As for George Eliot’s Middlemarch, I had stated that I think it’s one of the best books I have ever read and someone in the comments asked me to explain. I’ll have to think about that. It definitely took me the first 100 pages to get into the book, but I think Eliot does such a wonderful job fleshing out her characters. They all seem so human. Virginia Woolf described this book as “one of the few English novels written for grown-up people”. It was a marked change from the writings of Jane Austen.
On a side note, you can read the entire book online here. And a note in Wikipedia said that Sam Mendes, who directed American Beauty, will be directing a version of Middlemarch. Also he’s directing a film adaptation of Richard Yates’s Revolutionary Road, starring Kate Winslet and Leonardo DiCaprio. Interesting, not sure what to think about that.

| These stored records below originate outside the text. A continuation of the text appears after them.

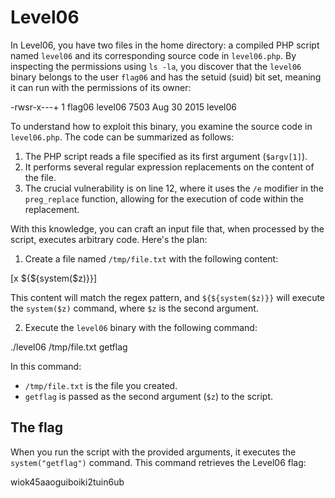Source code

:# Level06

In Level06, you have two files in the home directory: a compiled PHP script named `level06` and its corresponding source code in `level06.php`. By inspecting the permissions using `ls -la`, you discover that the `level06` binary belongs to the user `flag06` and has the setuid (suid) bit set, meaning it can run with the permissions of its owner:


-rwsr-x---+ 1 flag06  level06 7503 Aug 30  2015 level06


To understand how to exploit this binary, you examine the source code in `level06.php`. The code can be summarized as follows:

1. The PHP script reads a file specified as its first argument (`$argv[1]`).
2. It performs several regular expression replacements on the content of the file.
3. The crucial vulnerability is on line 12, where it uses the `/e` modifier in the `preg_replace` function, allowing for the execution of code within the replacement.

With this knowledge, you can craft an input file that, when processed by the script, executes arbitrary code. Here's the plan:

1. Create a file named `/tmp/file.txt` with the following content:


[x ${${system($z)}}]


This content will match the regex pattern, and `${${system($z)}}` will execute the `system($z)` command, where `$z` is the second argument.

2. Execute the `level06` binary with the following command:


./level06 /tmp/file.txt getflag


In this command:
- `/tmp/file.txt` is the file you created.
- `getflag` is passed as the second argument (`$z`) to the script.

## The flag

When you run the script with the provided arguments, it executes the `system("getflag")` command. This command retrieves the Level06 flag:


wiok45aaoguiboiki2tuin6ub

For me, Middlemarch is brilliant for many, many reasons, but one that stands out is its psychological acuity. Eliot understood people and she knew how to present them so that we could understand them too. This isn’t always true. I thought Dorothea was a tad 2D (but I loved her so much I didn’t care). But it’s mostly true, and the book contains one of the best depictions of passive-aggressive-ness I’ve ever seen.
I read it while I was moving from Brooklyn to Manhattan. It got me through many long, potentially tedious, subway trips.
And, icing on the cake, Eliot is very funny, and the book is full of stand-alone one liners that still work today.
And then you can pick up The Waves! (I think it’s my favorite of hers.) Adds something new to the repertoire of the novel…does things you didn’t know could be done.
Oh, Mrs Dalloway is delightful!
Seems a lot of people have a prejudice against Virginia Woolf’s books before they read them. In our our first class on To The Lighthouse the lecturer began by saying. “I’d never read a word by Virginia Woolf before this course. I’d avoided her: I thought she was some prissy, anorexic dilettante.” (He loved the book though, and so did I).